As far as I am concerned, Berry phase is a kind of geometric phase that has spatial information of a problem. You can see the book "Semiconductor nanostructures" by T. Ihn, page 235, for a simple example of it. As you can see in this example, the spatial angle of the Magnetic field will apear in the conductance of the ring. Also, I have seen that people use this phase in studying energy bands. I do not know further information about it. I hope this little example works for you.

Berry's phase in quantum physics appears as a general result of the adiabatic evolution of a Hamiltonian, and the proof is quite simple. To understand it better you can go through the derivation in pages 6 and 7 here: https://homepage.univie.ac.at/reinhold.bertlmann/pdfs/dipl_diss/Durstberger_Diplomarbeit.pdf

You will also find various other examples in that work of its applications, for example to describe an electron in a magnetic field.

In solid-state physics you will find the Berry phase used many times.
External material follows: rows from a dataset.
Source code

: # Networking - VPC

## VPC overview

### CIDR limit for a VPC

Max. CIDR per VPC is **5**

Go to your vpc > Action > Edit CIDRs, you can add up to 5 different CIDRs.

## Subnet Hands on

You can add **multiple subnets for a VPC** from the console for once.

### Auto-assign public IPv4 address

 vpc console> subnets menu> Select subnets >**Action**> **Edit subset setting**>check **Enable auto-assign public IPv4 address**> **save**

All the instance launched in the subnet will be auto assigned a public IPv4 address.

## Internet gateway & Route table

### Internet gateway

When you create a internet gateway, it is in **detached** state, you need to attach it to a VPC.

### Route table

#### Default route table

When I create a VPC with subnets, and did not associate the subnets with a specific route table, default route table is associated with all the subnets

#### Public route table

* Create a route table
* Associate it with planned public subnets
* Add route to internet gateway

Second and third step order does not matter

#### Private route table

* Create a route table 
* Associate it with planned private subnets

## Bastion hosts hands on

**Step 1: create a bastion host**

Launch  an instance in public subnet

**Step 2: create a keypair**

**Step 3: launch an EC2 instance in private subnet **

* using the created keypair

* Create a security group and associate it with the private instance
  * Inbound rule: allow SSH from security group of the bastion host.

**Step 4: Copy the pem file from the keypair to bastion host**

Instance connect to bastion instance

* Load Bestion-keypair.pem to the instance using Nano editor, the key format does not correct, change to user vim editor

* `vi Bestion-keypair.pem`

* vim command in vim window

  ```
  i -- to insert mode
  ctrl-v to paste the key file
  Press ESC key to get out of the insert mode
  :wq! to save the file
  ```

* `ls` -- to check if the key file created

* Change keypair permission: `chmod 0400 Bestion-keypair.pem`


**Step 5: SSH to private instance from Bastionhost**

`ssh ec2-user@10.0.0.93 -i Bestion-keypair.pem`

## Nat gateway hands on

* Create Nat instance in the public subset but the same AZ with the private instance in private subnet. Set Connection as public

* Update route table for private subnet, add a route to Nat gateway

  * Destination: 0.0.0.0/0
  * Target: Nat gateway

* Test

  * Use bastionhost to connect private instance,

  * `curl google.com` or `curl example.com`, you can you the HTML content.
You can find it in topological properties of materials; for example the Topological Hall effect (https://sundoc.bibliothek.uni-halle.de/diss-online/07/07H039/t8.pdf ). In ferroelectrics, you can find it used to define the Berry's phase theory of polarization: https://arxiv.org/pdf/1202.1831.pdf

For many other uses of Berry's phase you can also read 'Topological Insulators and Topological Superconductors' by Bernevig.